Foto: Picturedesk.com / Imagno / Barbara Pflaum

Dass Heimito von Doderer (1896–1966), Österreichs literarisches Aushängeschild der Fünfzigerjahre, einst überzeugter Nationalsozialist war, ist kein Geheimnis. Lange wollte es so scheinen, als hätte er auch nie eines darum gemacht. Doderer habe seine Vergangenheit "später nie beschönigt", urteilte sein Nachlassverwalter Wendelin Schmidt-Dengler, späterer Professor an der Wiener Germanistik, etwa noch im Jahr 1976.

Wolfgang Fleischer, der als junger Mann dem Schriftsteller in dessen letzten Lebensjahren als Privatsekretär gedient hatte, verfasste im Gedenkjahr 1988 für die Wiener Wochenzeitung Falter gar einen wahren Hymnus auf die lebensgeschichtliche Auskunftsbereitschaft seines einstigen Arbeitgebers: Doderer habe ohne Ausflüchte und "mit präziser Erinnerung" von seiner Nazivergangenheit gesprochen.

Als Historiker, Schüler Heinrich von Srbiks, so lautete diese Erinnerung, sei Doderer in den frühen 1930er-Jahren der Idee einer Wiederauferstehung des Heiligen Römischen Reichs deutscher Nation verfallen. Er habe sich von einem skrupellosen Regime "rekrutieren" lassen, um "an der großen historischen Rechtfertigung des Dritten Reichs zu basteln".

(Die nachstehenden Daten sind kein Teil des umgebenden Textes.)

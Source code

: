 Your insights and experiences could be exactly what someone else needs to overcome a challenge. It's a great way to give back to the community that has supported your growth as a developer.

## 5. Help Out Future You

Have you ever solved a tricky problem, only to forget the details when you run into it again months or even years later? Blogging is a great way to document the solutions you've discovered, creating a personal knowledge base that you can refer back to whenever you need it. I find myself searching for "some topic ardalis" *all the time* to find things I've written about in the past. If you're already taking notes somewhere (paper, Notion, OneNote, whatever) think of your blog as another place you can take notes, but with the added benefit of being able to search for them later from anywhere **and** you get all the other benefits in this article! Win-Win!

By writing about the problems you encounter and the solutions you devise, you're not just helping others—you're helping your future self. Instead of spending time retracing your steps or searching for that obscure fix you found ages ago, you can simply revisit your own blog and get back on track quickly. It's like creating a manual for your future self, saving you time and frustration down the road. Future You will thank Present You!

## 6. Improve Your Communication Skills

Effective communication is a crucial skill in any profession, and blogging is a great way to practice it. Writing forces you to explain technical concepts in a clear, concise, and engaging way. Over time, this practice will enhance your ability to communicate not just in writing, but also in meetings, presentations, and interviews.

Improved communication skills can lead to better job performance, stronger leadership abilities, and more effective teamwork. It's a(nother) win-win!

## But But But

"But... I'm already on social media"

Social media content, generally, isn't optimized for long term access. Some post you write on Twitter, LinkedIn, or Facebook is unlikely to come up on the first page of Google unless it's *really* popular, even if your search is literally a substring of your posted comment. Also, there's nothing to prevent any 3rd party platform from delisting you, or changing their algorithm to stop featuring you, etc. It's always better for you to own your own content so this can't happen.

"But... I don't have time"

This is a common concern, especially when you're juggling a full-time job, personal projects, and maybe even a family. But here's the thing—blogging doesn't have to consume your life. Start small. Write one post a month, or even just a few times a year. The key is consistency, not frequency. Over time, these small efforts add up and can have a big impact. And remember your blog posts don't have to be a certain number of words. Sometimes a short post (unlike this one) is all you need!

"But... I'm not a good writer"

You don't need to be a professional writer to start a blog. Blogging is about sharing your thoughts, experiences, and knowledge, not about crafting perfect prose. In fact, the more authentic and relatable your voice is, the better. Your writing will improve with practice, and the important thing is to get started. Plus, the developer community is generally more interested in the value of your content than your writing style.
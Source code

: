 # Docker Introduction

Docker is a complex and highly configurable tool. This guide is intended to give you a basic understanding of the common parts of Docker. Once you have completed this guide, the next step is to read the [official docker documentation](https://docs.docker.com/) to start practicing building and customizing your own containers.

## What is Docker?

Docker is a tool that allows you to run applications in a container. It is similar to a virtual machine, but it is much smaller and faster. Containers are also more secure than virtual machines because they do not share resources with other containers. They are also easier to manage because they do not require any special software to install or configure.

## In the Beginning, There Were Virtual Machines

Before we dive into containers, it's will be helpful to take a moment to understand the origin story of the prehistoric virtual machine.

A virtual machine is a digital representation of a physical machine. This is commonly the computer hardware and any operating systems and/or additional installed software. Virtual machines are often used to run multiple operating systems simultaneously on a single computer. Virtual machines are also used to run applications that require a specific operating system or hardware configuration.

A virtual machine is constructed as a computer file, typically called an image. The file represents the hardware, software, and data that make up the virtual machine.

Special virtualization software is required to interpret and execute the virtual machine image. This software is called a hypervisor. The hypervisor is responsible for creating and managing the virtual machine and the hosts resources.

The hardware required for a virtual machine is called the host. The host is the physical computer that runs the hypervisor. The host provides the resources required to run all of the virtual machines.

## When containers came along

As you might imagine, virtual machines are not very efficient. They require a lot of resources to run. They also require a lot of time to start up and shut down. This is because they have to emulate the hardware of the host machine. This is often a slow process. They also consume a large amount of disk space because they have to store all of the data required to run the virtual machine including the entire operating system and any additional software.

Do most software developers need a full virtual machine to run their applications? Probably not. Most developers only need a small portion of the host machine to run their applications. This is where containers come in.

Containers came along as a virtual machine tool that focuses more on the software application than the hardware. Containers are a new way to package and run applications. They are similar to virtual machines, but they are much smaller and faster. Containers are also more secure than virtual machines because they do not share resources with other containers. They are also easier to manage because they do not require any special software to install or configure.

Als er dann 1936 aus beruflichen und finanziellen Erwägungen ausgerechnet ins bayrische Dachau zog, habe er seinen Irrtum jedoch bald erkennen müssen und sei "völlig entsetzt" nach Wien zurückgekehrt. "Hier warnte er jüdische Freunde und versuchte sie zum rechtzeitigen Verlassen Mitteleuropas zu bewegen. Die Trennung von den ehemaligen Nazi-Kameraden vollzog er sofort und vollständig."

Weltanschaulicher Abweg

Im Nachhinein muss sich Fleischer über die Arglosigkeit gewundert haben, mit der er den Bekenntnissen des Verstorbenen vertraut hatte. Einige Jahre später legte er eine vielsagend betitelte Biografie vor, Das verleugnete Leben (1996).

Es war Doderer, als er am 1. April 1933 in die NSDAP eintrat, keinesfalls nur um eine historische Wahnidee gegangen. Doderer, der eine zerrüttete Ehe mit einer Frau jüdischer Abstammung unterhielt, wurde auf seinem weltanschaulichen Abweg nicht zuletzt, oder vielleicht sogar vor allem, vom rabiaten Judenhass der Nationalsozialisten angetrieben.

Antisemitismus, zunächst latent, lässt sich schon in Doderers frühen Tagebüchern nachweisen. Seit 1930 verfolgte er ein einschlägiges literarisches Großprojekt, das bald den Titel Die Dämonen der Ostmark trug.

Er wird gerne als opportunistische Anbiederung gedeutet, ebenso wie die Auskünfte, die der Autor, etwa in einem Aufnahmegesuch an die Reichsschrifttumskammer, zum Inhalt erteilte. Das unedierte Manuskript ist das Fragment eines Tendenzromans, dessen Clou im Erweis "rassischer" Unverträglichkeit liegen sollte.

"Rede über die Juden"

Von der Forschung ignoriert wurde bislang eine vor unbekannter Runde gehaltene "Rede über die Juden" vom Juni 1936, wenige Wochen vor Doderers Abfahrt nach Dachau, gerade auf dem Höhepunkt seiner nazistischen Entflammung. Wir lernen den Dichter in diesem Text, der etwas verborgen im Nachlass überliefert ist, als beredten Ideologen, als subalternen politischen Agitator kennen, dessen Ausführungen ihn über den Verdacht des bloßen Opportunismus (oder gar eines akademischen Irrtums) wohl endgültig erheben.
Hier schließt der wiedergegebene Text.